DATA Start Marker
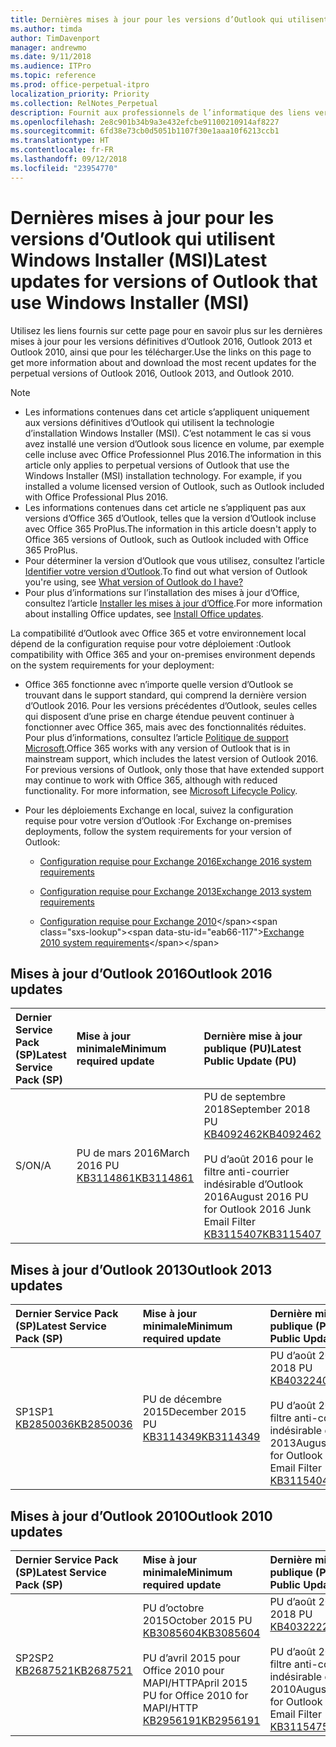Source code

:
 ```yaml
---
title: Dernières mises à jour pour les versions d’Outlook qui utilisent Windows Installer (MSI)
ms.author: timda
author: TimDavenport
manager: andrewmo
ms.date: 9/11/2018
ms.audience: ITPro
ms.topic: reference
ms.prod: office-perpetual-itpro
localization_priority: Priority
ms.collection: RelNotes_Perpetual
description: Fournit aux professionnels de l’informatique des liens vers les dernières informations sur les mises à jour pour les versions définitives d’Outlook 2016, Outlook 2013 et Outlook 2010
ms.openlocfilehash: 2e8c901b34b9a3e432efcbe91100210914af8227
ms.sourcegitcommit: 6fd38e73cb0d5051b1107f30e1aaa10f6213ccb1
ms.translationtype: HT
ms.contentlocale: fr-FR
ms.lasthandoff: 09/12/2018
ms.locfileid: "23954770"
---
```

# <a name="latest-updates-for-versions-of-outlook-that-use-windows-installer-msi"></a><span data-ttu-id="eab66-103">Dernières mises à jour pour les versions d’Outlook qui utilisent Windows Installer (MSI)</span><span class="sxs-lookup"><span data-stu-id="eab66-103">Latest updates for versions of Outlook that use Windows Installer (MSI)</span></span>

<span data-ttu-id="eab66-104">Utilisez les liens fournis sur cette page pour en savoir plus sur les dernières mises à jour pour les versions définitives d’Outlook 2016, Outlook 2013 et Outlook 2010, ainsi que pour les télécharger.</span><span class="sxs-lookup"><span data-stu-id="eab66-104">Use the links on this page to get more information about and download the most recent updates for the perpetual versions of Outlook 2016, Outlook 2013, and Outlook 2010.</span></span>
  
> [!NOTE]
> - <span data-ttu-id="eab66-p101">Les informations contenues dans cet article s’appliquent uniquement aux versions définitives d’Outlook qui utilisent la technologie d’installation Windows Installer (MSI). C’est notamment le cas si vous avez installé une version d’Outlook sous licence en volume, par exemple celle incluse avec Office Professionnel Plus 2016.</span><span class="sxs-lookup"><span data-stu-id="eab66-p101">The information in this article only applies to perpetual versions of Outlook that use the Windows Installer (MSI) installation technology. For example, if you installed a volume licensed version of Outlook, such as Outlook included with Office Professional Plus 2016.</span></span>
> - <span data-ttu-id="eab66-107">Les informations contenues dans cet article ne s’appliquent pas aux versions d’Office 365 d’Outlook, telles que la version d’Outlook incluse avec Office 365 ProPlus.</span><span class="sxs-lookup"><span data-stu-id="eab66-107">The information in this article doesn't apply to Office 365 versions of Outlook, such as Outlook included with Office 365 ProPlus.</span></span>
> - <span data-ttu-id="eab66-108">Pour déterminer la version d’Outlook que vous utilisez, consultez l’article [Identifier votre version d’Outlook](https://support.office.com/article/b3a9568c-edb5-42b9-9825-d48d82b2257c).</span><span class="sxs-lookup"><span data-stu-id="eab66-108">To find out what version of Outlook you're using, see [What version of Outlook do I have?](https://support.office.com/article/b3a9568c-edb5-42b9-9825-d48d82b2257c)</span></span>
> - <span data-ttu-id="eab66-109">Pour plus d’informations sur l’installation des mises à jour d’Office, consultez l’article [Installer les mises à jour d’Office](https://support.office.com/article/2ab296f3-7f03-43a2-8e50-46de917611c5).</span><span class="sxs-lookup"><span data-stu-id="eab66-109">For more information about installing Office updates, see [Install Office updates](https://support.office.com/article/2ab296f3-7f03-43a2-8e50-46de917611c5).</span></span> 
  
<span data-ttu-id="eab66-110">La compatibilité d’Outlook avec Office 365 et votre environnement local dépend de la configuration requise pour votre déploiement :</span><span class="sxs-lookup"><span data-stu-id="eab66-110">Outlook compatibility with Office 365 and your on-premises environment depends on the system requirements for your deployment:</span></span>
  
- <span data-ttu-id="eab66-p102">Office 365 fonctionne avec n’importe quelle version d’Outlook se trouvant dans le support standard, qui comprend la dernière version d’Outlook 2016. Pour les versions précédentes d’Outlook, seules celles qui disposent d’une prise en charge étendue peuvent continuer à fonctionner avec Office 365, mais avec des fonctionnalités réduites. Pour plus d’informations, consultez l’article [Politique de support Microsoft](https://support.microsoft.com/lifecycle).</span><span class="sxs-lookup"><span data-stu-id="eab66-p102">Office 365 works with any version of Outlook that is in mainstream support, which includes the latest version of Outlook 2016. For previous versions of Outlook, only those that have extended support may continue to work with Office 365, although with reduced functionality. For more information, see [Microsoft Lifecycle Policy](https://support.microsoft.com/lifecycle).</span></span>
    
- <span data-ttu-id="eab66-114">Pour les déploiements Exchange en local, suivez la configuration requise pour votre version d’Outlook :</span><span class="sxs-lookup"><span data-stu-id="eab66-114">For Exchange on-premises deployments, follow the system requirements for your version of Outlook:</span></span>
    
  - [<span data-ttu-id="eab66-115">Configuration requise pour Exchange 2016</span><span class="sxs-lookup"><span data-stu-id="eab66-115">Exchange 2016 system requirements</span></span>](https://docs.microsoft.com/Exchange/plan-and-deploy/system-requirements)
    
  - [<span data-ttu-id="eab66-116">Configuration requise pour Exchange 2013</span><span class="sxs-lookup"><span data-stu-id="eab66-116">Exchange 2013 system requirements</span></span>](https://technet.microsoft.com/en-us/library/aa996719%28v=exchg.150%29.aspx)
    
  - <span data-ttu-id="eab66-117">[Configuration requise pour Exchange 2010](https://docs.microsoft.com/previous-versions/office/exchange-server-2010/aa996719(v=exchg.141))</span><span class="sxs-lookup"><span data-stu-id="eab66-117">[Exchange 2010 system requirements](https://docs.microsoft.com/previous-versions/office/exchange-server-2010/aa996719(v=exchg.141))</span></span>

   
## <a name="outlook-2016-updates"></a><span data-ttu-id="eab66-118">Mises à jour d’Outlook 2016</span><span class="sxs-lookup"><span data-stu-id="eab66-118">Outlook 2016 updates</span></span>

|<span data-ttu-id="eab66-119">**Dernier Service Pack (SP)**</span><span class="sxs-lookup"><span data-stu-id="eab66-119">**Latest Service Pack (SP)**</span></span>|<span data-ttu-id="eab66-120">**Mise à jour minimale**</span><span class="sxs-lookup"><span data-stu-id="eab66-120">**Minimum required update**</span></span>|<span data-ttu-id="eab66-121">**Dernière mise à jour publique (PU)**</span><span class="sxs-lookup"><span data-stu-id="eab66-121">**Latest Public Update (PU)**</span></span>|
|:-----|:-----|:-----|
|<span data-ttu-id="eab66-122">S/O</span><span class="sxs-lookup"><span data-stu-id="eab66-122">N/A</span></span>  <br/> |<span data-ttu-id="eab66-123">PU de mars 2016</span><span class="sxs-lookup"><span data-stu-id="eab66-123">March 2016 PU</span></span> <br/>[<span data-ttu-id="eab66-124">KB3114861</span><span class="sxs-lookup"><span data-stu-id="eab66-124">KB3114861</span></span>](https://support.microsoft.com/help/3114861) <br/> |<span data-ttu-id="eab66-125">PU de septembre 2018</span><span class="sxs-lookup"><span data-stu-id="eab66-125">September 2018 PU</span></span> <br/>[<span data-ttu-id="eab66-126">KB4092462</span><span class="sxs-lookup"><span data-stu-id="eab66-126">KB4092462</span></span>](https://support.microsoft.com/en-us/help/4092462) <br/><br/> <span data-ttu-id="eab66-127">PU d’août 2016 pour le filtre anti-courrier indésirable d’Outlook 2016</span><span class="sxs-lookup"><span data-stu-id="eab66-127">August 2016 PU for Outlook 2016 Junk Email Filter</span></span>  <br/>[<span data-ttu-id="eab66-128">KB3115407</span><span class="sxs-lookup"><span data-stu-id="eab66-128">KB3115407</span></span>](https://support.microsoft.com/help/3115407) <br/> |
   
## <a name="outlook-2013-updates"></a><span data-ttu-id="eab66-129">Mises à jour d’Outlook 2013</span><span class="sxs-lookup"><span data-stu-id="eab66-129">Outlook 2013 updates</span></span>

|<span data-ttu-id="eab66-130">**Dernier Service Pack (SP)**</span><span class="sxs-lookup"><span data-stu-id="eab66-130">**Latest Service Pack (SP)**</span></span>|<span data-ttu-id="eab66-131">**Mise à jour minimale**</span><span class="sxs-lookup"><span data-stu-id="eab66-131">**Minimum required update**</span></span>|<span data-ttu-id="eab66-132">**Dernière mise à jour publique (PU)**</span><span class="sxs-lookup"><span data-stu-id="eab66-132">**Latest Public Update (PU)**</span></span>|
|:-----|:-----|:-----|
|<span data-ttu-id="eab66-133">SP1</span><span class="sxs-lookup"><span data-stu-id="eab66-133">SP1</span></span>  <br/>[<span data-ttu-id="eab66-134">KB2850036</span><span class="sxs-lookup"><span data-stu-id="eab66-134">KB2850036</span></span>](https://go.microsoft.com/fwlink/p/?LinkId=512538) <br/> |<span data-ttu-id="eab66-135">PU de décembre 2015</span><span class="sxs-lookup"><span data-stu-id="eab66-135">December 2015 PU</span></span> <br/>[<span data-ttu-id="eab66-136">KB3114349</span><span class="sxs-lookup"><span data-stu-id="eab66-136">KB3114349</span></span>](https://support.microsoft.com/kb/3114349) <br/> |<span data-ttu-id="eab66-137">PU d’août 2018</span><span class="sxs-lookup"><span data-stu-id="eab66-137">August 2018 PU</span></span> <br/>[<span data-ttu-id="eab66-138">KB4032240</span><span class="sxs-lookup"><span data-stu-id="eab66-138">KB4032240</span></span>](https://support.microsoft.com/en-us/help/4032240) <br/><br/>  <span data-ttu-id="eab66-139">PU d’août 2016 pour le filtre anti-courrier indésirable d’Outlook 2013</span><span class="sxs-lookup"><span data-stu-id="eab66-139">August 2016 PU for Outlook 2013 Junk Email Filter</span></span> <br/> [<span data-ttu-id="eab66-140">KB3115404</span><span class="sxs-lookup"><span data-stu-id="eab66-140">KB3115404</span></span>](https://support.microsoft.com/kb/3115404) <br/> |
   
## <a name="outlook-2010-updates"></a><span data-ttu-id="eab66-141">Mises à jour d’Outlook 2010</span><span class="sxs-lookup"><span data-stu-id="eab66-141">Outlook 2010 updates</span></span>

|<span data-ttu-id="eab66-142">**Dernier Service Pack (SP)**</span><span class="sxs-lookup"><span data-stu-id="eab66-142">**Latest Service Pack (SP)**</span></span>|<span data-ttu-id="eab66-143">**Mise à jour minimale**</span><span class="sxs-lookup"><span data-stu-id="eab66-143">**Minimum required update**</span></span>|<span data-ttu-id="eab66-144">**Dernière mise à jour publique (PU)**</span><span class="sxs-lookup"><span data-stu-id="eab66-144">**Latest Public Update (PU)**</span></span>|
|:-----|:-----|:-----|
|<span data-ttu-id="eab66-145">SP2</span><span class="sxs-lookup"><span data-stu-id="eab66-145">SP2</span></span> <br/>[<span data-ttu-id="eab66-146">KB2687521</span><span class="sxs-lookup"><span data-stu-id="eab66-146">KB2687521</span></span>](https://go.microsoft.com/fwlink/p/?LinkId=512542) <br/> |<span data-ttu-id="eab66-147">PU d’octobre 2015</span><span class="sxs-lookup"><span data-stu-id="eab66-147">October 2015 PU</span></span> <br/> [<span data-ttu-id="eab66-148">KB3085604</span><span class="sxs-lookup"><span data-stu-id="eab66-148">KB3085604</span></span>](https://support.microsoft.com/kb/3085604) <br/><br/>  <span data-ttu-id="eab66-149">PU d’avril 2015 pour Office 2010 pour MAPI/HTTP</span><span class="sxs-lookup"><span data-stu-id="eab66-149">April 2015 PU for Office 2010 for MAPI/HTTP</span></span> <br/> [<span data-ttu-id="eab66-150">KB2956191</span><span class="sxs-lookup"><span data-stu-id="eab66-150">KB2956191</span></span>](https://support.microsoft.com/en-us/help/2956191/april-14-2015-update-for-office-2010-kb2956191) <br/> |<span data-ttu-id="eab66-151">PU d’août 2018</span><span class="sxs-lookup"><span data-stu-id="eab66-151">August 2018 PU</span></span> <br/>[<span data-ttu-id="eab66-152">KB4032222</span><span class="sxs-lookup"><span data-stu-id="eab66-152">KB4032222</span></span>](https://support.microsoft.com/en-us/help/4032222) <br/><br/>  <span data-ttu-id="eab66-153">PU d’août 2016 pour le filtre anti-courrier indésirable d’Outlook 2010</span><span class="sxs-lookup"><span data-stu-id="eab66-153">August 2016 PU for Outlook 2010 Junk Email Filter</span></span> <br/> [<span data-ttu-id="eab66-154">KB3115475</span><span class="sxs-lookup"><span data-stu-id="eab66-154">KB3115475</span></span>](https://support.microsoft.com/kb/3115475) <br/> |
DATA End Marker
THE TASK: Among the records, find every line holding the word "name" and copy it.

WRITTEN RESPONSE:
# <a name="latest-updates-for-versions-of-outlook-that-use-windows-installer-msi"></a><span data-ttu-id="eab66-103">Dernières mises à jour pour les versions d’Outlook qui utilisent Windows Installer (MSI)</span><span class="sxs-lookup"><span data-stu-id="eab66-103">Latest updates for versions of Outlook that use Windows Installer (MSI)</span></span>
## <a name="outlook-2016-updates"></a><span data-ttu-id="eab66-118">Mises à jour d’Outlook 2016</span><span class="sxs-lookup"><span data-stu-id="eab66-118">Outlook 2016 updates</span></span>
## <a name="outlook-2013-updates"></a><span data-ttu-id="eab66-129">Mises à jour d’Outlook 2013</span><span class="sxs-lookup"><span data-stu-id="eab66-129">Outlook 2013 updates</span></span>
## <a name="outlook-2010-updates"></a><span data-ttu-id="eab66-141">Mises à jour d’Outlook 2010</span><span class="sxs-lookup"><span data-stu-id="eab66-141">Outlook 2010 updates</span></span>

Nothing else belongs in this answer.